*** Opening DATA RECORDS ***

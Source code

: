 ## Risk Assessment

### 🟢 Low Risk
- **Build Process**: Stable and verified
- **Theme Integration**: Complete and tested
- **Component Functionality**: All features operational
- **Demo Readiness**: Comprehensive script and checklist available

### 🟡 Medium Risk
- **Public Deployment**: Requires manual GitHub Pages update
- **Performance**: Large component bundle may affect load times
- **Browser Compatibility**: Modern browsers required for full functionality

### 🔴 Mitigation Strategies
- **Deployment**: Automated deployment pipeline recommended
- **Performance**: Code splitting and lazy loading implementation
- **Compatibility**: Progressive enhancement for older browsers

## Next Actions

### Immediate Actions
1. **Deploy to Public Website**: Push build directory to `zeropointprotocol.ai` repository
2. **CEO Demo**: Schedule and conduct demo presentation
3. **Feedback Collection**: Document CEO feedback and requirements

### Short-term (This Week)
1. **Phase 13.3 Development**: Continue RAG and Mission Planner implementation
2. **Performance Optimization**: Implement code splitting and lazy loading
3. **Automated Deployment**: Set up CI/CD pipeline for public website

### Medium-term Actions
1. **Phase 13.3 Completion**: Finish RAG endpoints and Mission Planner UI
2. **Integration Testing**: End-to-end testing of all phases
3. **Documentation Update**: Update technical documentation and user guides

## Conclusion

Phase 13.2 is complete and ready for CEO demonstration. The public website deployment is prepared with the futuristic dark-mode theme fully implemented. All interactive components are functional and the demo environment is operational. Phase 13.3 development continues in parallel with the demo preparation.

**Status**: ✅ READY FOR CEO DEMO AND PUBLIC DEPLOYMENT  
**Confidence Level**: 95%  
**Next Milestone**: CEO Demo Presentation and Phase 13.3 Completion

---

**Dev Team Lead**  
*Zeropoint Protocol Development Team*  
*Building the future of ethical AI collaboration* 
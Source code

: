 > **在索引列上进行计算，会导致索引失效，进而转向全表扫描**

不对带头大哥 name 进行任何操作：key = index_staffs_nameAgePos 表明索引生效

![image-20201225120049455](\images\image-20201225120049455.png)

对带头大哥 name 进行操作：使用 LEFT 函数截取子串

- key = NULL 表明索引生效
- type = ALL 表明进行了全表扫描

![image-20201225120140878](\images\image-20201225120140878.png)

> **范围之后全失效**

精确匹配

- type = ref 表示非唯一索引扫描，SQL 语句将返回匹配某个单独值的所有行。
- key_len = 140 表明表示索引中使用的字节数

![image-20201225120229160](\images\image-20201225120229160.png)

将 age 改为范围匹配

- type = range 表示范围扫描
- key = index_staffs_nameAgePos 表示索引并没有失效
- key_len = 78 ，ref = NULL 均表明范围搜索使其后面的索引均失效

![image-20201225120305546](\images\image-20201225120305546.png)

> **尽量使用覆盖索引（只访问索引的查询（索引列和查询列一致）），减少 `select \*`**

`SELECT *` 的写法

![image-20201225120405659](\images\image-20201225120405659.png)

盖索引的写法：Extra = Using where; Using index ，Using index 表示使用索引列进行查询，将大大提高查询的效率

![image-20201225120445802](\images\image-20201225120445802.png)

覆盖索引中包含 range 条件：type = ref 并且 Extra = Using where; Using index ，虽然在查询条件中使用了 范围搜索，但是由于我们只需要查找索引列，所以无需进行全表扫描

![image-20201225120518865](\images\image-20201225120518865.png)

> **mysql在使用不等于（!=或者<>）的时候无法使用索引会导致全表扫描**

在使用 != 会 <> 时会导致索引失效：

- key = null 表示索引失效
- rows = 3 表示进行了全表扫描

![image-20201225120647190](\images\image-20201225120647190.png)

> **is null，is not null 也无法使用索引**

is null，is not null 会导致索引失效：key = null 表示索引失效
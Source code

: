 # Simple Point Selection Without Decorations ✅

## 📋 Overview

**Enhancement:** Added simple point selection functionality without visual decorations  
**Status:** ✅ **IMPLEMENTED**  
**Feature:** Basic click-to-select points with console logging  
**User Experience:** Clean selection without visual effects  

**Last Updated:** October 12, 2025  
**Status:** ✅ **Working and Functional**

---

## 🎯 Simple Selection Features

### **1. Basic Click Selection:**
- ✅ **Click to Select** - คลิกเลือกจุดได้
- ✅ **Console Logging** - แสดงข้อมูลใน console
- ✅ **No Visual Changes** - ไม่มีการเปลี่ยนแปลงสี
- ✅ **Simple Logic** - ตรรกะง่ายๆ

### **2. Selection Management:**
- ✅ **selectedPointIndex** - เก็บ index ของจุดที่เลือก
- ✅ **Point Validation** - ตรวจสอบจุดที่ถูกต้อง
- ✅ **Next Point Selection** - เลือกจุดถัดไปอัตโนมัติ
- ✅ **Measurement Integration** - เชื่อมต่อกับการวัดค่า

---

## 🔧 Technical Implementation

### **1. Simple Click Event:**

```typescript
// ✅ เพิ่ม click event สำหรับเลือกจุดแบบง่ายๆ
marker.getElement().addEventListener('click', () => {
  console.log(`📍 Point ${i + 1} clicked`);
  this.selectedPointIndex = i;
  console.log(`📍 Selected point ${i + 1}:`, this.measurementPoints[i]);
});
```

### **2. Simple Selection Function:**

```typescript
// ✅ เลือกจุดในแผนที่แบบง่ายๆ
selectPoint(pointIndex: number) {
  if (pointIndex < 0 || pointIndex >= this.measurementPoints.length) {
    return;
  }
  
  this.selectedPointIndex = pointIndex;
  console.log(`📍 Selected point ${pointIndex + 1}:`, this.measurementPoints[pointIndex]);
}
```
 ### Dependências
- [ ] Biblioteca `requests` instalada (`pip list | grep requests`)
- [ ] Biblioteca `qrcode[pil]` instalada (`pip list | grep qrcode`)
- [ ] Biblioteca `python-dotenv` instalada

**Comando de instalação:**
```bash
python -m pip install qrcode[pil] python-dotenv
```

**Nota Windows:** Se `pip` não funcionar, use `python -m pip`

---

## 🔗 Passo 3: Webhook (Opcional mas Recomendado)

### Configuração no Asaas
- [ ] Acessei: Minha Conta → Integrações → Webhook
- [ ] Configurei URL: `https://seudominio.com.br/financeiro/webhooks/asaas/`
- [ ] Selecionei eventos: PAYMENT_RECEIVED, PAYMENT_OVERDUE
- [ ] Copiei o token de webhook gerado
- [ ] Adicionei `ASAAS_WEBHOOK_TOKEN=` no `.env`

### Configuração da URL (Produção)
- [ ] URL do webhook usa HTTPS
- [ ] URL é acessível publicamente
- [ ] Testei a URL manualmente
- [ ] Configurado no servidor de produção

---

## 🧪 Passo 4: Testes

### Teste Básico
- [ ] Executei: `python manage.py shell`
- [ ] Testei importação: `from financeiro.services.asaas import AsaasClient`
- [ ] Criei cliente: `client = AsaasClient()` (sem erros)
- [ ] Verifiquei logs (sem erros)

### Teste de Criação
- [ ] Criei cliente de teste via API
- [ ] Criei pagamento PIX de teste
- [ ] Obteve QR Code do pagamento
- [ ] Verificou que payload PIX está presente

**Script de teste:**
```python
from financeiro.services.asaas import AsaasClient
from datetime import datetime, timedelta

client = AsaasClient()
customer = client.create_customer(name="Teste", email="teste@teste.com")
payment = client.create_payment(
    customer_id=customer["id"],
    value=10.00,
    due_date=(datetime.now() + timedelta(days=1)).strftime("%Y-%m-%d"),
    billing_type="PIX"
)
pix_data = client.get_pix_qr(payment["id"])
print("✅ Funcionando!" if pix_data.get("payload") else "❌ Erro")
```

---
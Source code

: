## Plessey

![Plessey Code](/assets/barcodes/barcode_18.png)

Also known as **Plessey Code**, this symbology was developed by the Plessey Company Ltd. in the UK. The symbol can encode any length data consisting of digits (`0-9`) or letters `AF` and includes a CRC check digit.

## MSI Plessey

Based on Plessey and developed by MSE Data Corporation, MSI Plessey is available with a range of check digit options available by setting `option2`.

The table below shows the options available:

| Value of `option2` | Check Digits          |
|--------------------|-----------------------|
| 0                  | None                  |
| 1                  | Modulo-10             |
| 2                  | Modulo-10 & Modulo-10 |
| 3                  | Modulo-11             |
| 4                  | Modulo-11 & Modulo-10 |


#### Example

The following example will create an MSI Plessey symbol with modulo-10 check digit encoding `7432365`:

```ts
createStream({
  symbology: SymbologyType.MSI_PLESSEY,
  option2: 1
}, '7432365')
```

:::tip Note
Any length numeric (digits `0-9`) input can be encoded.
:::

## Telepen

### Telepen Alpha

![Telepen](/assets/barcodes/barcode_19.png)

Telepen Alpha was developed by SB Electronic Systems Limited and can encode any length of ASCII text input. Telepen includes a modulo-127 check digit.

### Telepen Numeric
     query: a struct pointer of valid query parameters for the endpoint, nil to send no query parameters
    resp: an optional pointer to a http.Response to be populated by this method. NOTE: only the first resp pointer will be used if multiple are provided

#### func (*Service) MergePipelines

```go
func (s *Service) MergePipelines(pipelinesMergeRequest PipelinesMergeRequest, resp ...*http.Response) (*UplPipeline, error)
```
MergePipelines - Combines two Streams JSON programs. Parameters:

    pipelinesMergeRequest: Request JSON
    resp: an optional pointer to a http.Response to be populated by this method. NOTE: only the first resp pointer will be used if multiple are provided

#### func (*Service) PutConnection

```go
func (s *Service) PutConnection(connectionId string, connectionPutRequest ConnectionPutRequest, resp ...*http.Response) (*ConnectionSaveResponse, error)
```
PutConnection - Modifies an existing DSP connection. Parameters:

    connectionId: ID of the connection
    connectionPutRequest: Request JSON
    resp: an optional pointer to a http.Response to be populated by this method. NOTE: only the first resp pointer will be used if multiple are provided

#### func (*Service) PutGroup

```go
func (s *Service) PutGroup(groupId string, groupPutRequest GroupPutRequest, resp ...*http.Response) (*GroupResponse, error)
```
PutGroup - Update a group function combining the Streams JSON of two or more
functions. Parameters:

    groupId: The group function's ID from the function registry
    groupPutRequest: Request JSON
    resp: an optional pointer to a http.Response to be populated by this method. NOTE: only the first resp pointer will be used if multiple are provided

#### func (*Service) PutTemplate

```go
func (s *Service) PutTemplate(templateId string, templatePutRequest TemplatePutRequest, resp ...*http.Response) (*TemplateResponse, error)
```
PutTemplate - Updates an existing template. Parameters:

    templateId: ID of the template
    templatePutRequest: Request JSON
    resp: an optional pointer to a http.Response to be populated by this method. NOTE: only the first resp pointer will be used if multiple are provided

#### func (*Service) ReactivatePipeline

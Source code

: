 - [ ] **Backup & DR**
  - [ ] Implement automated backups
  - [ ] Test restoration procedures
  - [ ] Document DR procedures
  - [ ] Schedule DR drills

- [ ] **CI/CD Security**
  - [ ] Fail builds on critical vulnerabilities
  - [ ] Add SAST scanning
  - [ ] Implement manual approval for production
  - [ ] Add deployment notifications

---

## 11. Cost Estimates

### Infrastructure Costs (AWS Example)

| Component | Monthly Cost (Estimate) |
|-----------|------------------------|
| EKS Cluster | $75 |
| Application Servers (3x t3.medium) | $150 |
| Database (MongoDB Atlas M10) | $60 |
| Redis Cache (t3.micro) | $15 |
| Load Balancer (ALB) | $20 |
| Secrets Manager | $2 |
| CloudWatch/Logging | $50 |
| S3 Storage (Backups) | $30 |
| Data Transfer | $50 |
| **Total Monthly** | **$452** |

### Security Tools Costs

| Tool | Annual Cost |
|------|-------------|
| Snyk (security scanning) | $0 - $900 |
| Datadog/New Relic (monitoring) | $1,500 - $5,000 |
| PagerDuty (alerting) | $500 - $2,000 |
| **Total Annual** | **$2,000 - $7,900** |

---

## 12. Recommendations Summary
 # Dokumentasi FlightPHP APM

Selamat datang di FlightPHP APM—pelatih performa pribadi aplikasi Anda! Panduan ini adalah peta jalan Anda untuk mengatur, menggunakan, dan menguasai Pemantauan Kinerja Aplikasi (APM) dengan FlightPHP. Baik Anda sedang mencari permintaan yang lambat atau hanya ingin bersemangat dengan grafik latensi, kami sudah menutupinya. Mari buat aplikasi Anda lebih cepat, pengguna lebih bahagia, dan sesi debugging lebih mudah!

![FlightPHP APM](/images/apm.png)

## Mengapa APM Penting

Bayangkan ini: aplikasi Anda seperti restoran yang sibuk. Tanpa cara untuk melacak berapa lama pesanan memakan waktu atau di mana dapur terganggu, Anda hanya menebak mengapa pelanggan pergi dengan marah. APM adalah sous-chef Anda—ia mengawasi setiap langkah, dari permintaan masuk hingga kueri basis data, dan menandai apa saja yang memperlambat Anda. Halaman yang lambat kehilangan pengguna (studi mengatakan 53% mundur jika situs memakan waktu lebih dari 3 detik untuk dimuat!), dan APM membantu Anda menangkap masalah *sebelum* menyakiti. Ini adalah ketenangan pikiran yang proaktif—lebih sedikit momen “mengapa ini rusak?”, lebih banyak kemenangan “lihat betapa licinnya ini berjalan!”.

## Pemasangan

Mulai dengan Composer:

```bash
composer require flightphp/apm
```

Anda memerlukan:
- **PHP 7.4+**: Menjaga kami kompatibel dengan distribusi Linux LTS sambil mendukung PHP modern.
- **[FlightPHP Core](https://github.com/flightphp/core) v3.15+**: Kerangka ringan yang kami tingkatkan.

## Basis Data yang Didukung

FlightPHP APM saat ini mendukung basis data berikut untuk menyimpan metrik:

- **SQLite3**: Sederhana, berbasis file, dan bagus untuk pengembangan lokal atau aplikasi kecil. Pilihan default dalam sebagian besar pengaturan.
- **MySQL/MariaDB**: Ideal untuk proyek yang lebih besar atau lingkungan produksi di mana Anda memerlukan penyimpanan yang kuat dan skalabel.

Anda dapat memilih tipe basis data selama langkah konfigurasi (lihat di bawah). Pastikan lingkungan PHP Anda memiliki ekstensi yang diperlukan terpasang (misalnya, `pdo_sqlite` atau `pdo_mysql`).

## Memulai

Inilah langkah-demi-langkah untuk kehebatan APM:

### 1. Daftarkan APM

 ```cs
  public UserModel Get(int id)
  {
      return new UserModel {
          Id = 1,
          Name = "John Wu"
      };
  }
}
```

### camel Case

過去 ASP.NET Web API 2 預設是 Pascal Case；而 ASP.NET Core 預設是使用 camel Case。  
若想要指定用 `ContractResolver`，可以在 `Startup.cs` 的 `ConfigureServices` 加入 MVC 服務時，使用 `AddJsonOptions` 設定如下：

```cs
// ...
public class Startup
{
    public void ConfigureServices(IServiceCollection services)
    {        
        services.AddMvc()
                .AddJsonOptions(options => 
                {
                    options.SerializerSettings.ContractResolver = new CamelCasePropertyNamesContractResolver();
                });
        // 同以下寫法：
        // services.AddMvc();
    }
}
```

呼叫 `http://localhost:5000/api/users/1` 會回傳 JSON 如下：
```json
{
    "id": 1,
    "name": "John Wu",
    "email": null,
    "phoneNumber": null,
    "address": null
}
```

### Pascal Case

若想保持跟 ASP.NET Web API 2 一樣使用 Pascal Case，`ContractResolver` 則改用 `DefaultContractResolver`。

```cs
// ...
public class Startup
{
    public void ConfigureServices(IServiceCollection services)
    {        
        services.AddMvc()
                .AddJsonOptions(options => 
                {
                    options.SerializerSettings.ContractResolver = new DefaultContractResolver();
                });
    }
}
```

*** Closing DATA RECORDS ***

PROBLEM STATEMENT -
What you return must be an exact retyping of the lines above starting at the line with "- key_len = 78 ，ref = NULL 均表明范围搜索使其后面的索引均失效" and ending at the line with "覆盖索引中包含 range 条件：type", and nothing besides.

ANSWER FOR THIS EXERCISE -
- key_len = 78 ，ref = NULL 均表明范围搜索使其后面的索引均失效

![image-20201225120305546](\images\image-20201225120305546.png)

> **尽量使用覆盖索引（只访问索引的查询（索引列和查询列一致）），减少 `select \*`**

`SELECT *` 的写法

![image-20201225120405659](\images\image-20201225120405659.png)

盖索引的写法：Extra = Using where; Using index ，Using index 表示使用索引列进行查询，将大大提高查询的效率

![image-20201225120445802](\images\image-20201225120445802.png)

覆盖索引中包含 range 条件：type = ref 并且 Extra = Using where; Using index ，虽然在查询条件中使用了 范围搜索，但是由于我们只需要查找索引列，所以无需进行全表扫描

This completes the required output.